Se fossi stato il responsabile delle comunicazione della Fiorentina, avrei lasciato parlare ieri Cesare Prandelli.
Lo dico con il massimo rispetto per chi svolge quel lavoro improbo, che io non farei mai a cifre normali.
Vorrei cioè un ingaggio da prima firma del giornalismo italiano per andare tutti i giorni a battagliare con quella categoria variegata e con non troppa preparazione culturale media di cui faccio parte anch’io.
Siamo tutti dotati di un ego ad espansione rapida, convinti di subire torti ad ogni mezza frase che non ci va bene e qualcuno di noi (qui però mi escludo) è pure convinto di essere indispensabile all’umanità solo perché sa mettere due parole in croce (ma esiste uno che fa il capo e che scrive il verbo avere senza l’acca e gli altri colleghi misericordiosi lo correggono…), oppure se qualcuno gli dice di averlo ascoltato.
Un lavoraccio, insomma, quello di tenere i rappoprti con i media, una specie di missione da non augurare a nessuno.
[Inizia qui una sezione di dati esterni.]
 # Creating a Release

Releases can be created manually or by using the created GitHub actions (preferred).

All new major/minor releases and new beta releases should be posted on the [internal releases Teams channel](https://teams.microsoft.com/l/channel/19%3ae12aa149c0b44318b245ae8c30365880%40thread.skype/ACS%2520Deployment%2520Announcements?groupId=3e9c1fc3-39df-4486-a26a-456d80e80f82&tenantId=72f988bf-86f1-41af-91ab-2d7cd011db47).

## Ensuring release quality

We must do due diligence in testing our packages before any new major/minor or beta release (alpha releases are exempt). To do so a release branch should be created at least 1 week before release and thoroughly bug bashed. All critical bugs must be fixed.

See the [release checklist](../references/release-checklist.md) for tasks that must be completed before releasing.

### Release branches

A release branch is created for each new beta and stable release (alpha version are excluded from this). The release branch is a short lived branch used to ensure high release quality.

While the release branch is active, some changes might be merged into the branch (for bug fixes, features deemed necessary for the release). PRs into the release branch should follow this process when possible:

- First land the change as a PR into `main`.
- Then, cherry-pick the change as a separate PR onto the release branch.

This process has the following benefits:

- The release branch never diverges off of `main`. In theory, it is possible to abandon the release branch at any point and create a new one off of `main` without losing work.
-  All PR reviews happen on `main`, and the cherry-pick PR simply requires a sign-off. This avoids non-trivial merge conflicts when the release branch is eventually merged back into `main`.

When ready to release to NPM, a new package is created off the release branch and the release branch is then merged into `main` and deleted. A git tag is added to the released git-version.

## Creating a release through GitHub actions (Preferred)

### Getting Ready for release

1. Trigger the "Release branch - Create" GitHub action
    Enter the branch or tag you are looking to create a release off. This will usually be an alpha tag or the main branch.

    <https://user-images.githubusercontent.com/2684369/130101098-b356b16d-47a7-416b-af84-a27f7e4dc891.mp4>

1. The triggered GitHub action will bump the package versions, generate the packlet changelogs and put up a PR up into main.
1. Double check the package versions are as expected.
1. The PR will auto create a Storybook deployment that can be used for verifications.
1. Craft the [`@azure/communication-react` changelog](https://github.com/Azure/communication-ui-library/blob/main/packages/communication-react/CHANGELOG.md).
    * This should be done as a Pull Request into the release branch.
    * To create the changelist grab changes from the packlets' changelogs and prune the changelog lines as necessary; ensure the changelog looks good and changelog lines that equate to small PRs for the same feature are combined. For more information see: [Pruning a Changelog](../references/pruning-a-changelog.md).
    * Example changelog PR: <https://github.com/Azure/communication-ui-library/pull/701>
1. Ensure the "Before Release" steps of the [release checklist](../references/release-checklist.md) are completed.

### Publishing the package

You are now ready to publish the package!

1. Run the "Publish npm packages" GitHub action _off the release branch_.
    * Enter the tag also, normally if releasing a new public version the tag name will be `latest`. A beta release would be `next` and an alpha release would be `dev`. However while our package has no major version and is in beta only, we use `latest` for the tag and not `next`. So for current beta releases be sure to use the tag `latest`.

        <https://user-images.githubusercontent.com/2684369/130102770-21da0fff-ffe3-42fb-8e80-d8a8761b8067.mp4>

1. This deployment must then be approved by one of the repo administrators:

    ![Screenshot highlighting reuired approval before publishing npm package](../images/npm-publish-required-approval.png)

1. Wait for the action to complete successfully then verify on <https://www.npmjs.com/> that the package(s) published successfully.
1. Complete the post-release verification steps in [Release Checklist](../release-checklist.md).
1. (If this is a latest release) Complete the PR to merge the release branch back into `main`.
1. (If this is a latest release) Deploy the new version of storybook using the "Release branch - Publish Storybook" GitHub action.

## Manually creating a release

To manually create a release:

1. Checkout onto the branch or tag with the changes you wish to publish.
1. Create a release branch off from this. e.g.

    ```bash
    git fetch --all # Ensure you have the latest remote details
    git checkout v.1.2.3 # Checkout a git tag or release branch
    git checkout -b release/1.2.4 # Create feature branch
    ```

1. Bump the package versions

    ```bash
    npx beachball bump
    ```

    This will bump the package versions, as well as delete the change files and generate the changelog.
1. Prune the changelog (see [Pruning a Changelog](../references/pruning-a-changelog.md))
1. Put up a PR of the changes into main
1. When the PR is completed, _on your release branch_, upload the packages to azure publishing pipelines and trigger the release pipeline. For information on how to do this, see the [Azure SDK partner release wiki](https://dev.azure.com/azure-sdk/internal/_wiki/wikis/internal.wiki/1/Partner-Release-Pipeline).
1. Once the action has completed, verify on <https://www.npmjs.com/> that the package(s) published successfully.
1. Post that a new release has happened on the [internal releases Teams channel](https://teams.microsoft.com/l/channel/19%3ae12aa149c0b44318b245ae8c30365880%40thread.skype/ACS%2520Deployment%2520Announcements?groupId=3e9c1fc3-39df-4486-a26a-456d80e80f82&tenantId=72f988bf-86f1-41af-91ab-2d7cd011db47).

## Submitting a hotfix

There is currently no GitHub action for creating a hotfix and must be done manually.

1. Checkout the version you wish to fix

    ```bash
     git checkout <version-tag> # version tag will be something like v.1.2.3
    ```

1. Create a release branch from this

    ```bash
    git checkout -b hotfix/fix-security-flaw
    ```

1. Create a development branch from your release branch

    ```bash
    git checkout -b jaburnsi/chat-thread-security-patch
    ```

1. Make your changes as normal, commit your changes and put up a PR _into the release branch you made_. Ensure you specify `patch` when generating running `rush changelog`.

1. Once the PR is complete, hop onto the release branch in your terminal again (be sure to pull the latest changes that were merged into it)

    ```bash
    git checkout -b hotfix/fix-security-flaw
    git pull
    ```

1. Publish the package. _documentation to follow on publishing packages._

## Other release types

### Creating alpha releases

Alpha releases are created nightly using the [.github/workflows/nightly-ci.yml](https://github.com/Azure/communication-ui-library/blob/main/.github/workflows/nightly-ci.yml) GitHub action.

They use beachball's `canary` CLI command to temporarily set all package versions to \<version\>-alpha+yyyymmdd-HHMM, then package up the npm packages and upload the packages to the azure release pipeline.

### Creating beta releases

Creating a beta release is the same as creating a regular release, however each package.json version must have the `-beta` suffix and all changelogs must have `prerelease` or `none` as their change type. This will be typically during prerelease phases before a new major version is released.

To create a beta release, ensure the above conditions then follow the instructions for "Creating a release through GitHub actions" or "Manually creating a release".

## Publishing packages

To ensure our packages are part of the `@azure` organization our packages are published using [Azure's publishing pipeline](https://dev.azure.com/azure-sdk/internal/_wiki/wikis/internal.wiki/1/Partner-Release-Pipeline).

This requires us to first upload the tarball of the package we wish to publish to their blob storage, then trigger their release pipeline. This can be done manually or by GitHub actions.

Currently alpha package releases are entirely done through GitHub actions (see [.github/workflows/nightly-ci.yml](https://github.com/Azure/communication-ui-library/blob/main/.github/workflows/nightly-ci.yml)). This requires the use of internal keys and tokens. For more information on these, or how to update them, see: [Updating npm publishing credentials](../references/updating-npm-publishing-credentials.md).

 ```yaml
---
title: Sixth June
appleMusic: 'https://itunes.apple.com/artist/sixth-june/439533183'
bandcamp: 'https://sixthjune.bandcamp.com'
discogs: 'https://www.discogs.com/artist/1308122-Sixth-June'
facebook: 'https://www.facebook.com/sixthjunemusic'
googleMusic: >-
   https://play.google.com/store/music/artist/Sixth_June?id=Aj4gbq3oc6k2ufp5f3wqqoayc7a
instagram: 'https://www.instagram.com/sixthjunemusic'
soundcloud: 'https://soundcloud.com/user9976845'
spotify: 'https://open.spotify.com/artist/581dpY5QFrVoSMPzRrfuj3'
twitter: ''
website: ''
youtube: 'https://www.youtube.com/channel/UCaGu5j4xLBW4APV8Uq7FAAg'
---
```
Detto questo, ieri era meglio se Prandelli parlava dopo l’articolo frizzante di Benedetto Ferrara, che ha messo a nudo qualche inevitabile nervo scoperto.
Inevitabile perché a questo punto la tensione si sentire, non potrebbe essere altrimenti.
Siccome Benedetto è tra i più seri e preparati tra noi, sono certo che niente del virgolettato di Prandelli è inventato e comunque non è che siano state scritte cose pesanti che potevano ipotecare il futuro rapporto tra il tecnico e la Fiorentina.
Su Prandelli si appoggia adesso l’intero progetto viola, nella tempesta assurda del processo di Roma tutti guardiamo a lui come pilastro per ripartire.
Anche Corvino certo, ma Prandelli è un’altra cosa e poi qui non è che ci si debba mettere a fare classifiche a chi è più bravo.
Ci fidiamo tutti di Prandelli, giocatori, stampa e tifosi: per questo è meglio sentire la sua voce, capire come la sta vivendo lui questa situazione da incubo.